Under these conditions, the entire focus of the political establishment is on pressing ahead with the reopening. Victorian Labor Premier Daniel Andrews’ declaration on Wednesday that there was no prospect of returning to zero transmission, has been hailed by the financial elite, as a major advance for this criminal campaign.
An article by Dennis Shanahan in yesterday’s Australian hailed the formation of “a powerful triumvirate, politically and practically backing the national cabinet’s plan for easing restrictions and reviving business: Scott Morrison as Prime Minister, Daniel Andrews, as the pre-eminent Labor government leader, and Gladys Berejiklian, the senior Liberal premier.” The three had found “common ground” in wanting to “revive the economy and strike a political and practical balance in living with Covid-19.”
Andrews’ position demonstrates the bipartisan character of this pro-business offensive. His open adoption of the “live with the virus” mantra has been presented as an important battering ram, to force the state Labor governments in Queensland and Western Australia (WA) to open their borders and allow for the circulation of Delta.
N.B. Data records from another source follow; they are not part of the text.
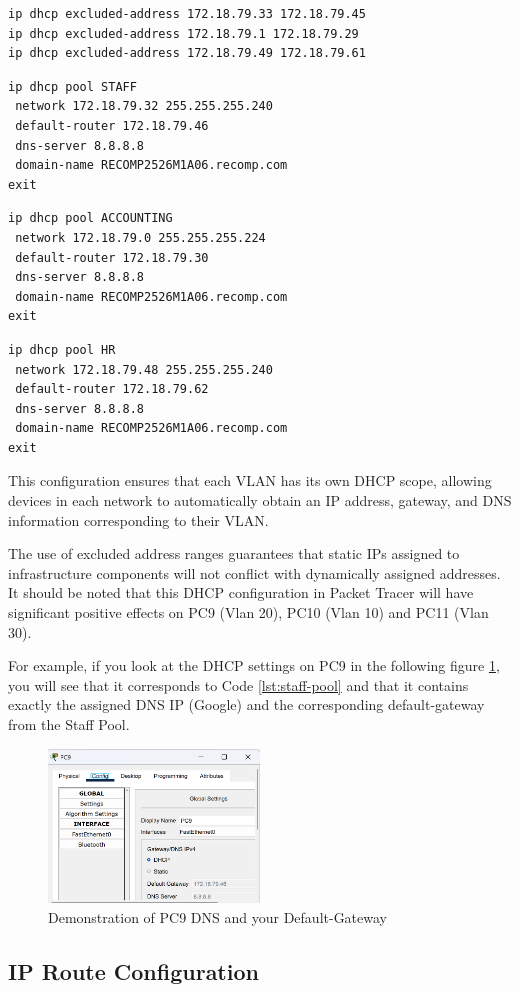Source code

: \begin{lstlisting}[caption={Exclusion of static addresses already defined to avoid errors}, label={lst:errors}]
ip dhcp excluded-address 172.18.79.33 172.18.79.45
ip dhcp excluded-address 172.18.79.1 172.18.79.29
ip dhcp excluded-address 172.18.79.49 172.18.79.61
\end{lstlisting}

\begin{lstlisting}[caption={Creation of a DHCP pool called STAFF}, label={lst:staff-pool}]
ip dhcp pool STAFF
 network 172.18.79.32 255.255.255.240
 default-router 172.18.79.46
 dns-server 8.8.8.8
 domain-name RECOMP2526M1A06.recomp.com 
exit
\end{lstlisting}

\begin{lstlisting}[caption={Creation of a DHCP pool called ACCOUNTING}, label={lst:ACCOUNTING-pool}]
ip dhcp pool ACCOUNTING
 network 172.18.79.0 255.255.255.224
 default-router 172.18.79.30
 dns-server 8.8.8.8
 domain-name RECOMP2526M1A06.recomp.com
exit
\end{lstlisting}

\begin{lstlisting}[caption={Creation of a DHCP pool called HR}, label={lst:HR-pool}]
ip dhcp pool HR
 network 172.18.79.48 255.255.255.240
 default-router 172.18.79.62
 dns-server 8.8.8.8
 domain-name RECOMP2526M1A06.recomp.com
exit
\end{lstlisting}

This configuration ensures that each VLAN has its own DHCP scope, allowing devices in each network to automatically obtain an IP address, gateway, and DNS information corresponding to their VLAN. 


The use of excluded address ranges guarantees that static IPs assigned to infrastructure components will not conflict with dynamically assigned addresses.
It should be noted that this DHCP configuration in Packet Tracer will have significant positive effects on PC9 (Vlan 20), PC10 (Vlan 10) and PC11 (Vlan 30).

\newpage
For example, if you look at the DHCP settings on PC9 in the following figure \ref{fig:munich_pc9}, you will see that it corresponds to Code \ref{lst:staff-pool} and that it contains exactly the assigned DNS IP (Google) and the corresponding default-gateway from the Staff Pool.

\begin{figure}[!h]
\centering
\includegraphics[width=0.5\textwidth]{figures/pc9_conf_example.png}
\caption{\label{fig:munich_pc9}Demonstration of PC9 DNS and your Default-Gateway}
\end{figure}

\subsection{IP Route Configuration}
Over recent days, WA’s Labor Premier Mark McGowan has accused the federal government of “being on a mission to bring COVID” into his state, while his Queensland counterpart Annastacia Palaszczuk has warned that a rushed reopening threatens the health and lives of children. Their posturing is bound up with their fears of mass social and political opposition from the working class if they are seen to allow a major outbreak of the Delta variant under conditions where it is not yet circulating in their states. Both premiers were reelected last year, based on false assertions that they protected their population from the coronavirus.
Like of all of the state and territory leaders, however, McGowan and Palaszczuk signed up to the national “roadmap,” predicated as it is on “living with the virus” and allowing its spread. Andrews’ open embrace of these murderous policies foreshadows a similar about-face in Queensland, WA and everywhere else.